(Beginning of SUPPLIED DATA)

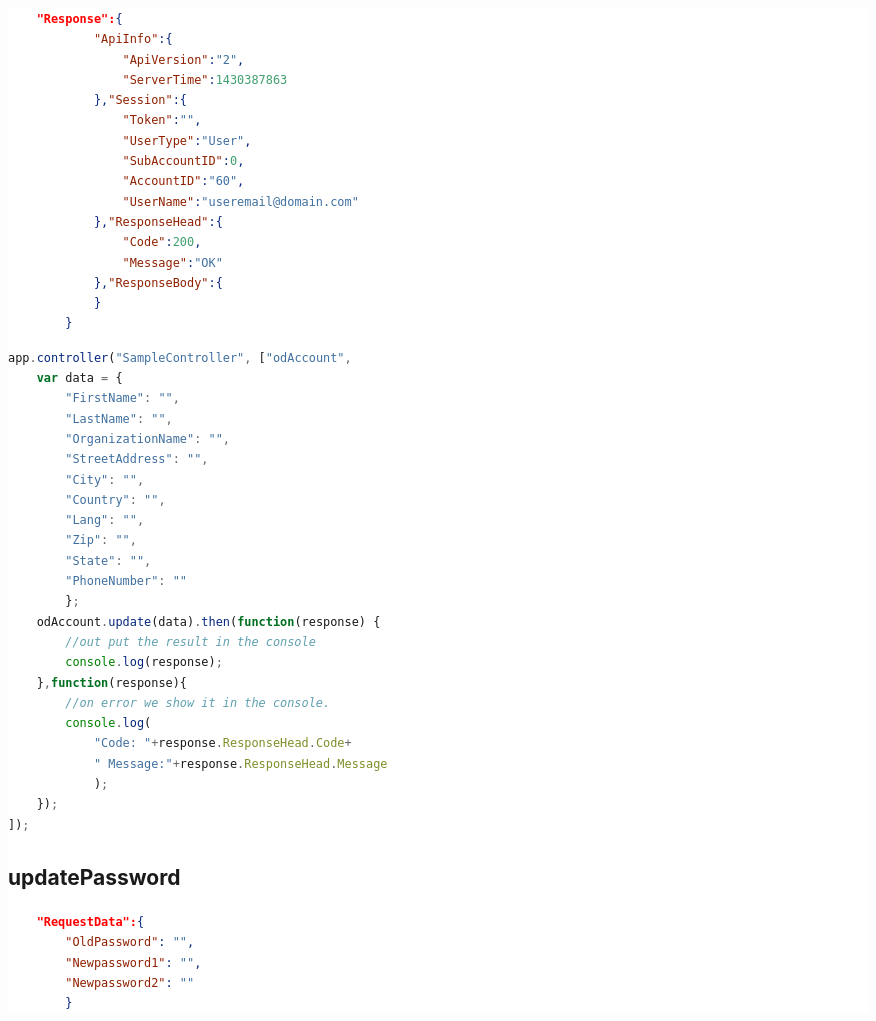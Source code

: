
 ```json
    "Response":{ 
            "ApiInfo":{
                "ApiVersion":"2",
                "ServerTime":1430387863
            },"Session":{
                "Token":"",
                "UserType":"User",
                "SubAccountID":0,
                "AccountID":"60",
                "UserName":"useremail@domain.com"
            },"ResponseHead":{
                "Code":200,
                "Message":"OK"
            },"ResponseBody":{
            }
        }
```

```javascript
app.controller("SampleController", ["odAccount",
    var data = {
        "FirstName": "",
        "LastName": "",
        "OrganizationName": "",
        "StreetAddress": "",
        "City": "",
        "Country": "",
        "Lang": "",
        "Zip": "",
        "State": "",
        "PhoneNumber": ""
        };
    odAccount.update(data).then(function(response) {
        //out put the result in the console
        console.log(response);
    },function(response){
        //on error we show it in the console.
        console.log(
            "Code: "+response.ResponseHead.Code+
            " Message:"+response.ResponseHead.Message
            );
    }); 
]);
```

## updatePassword

```json
    "RequestData":{
        "OldPassword": "",
        "Newpassword1": "",
        "Newpassword2": ""
        }
```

(End of SUPPLIED DATA)

=== THE PROBLEM ===
Which lines above include the string "function"? Show them.

=== YOUR RESPONSE ===
    odAccount.update(data).then(function(response) {
    },function(response){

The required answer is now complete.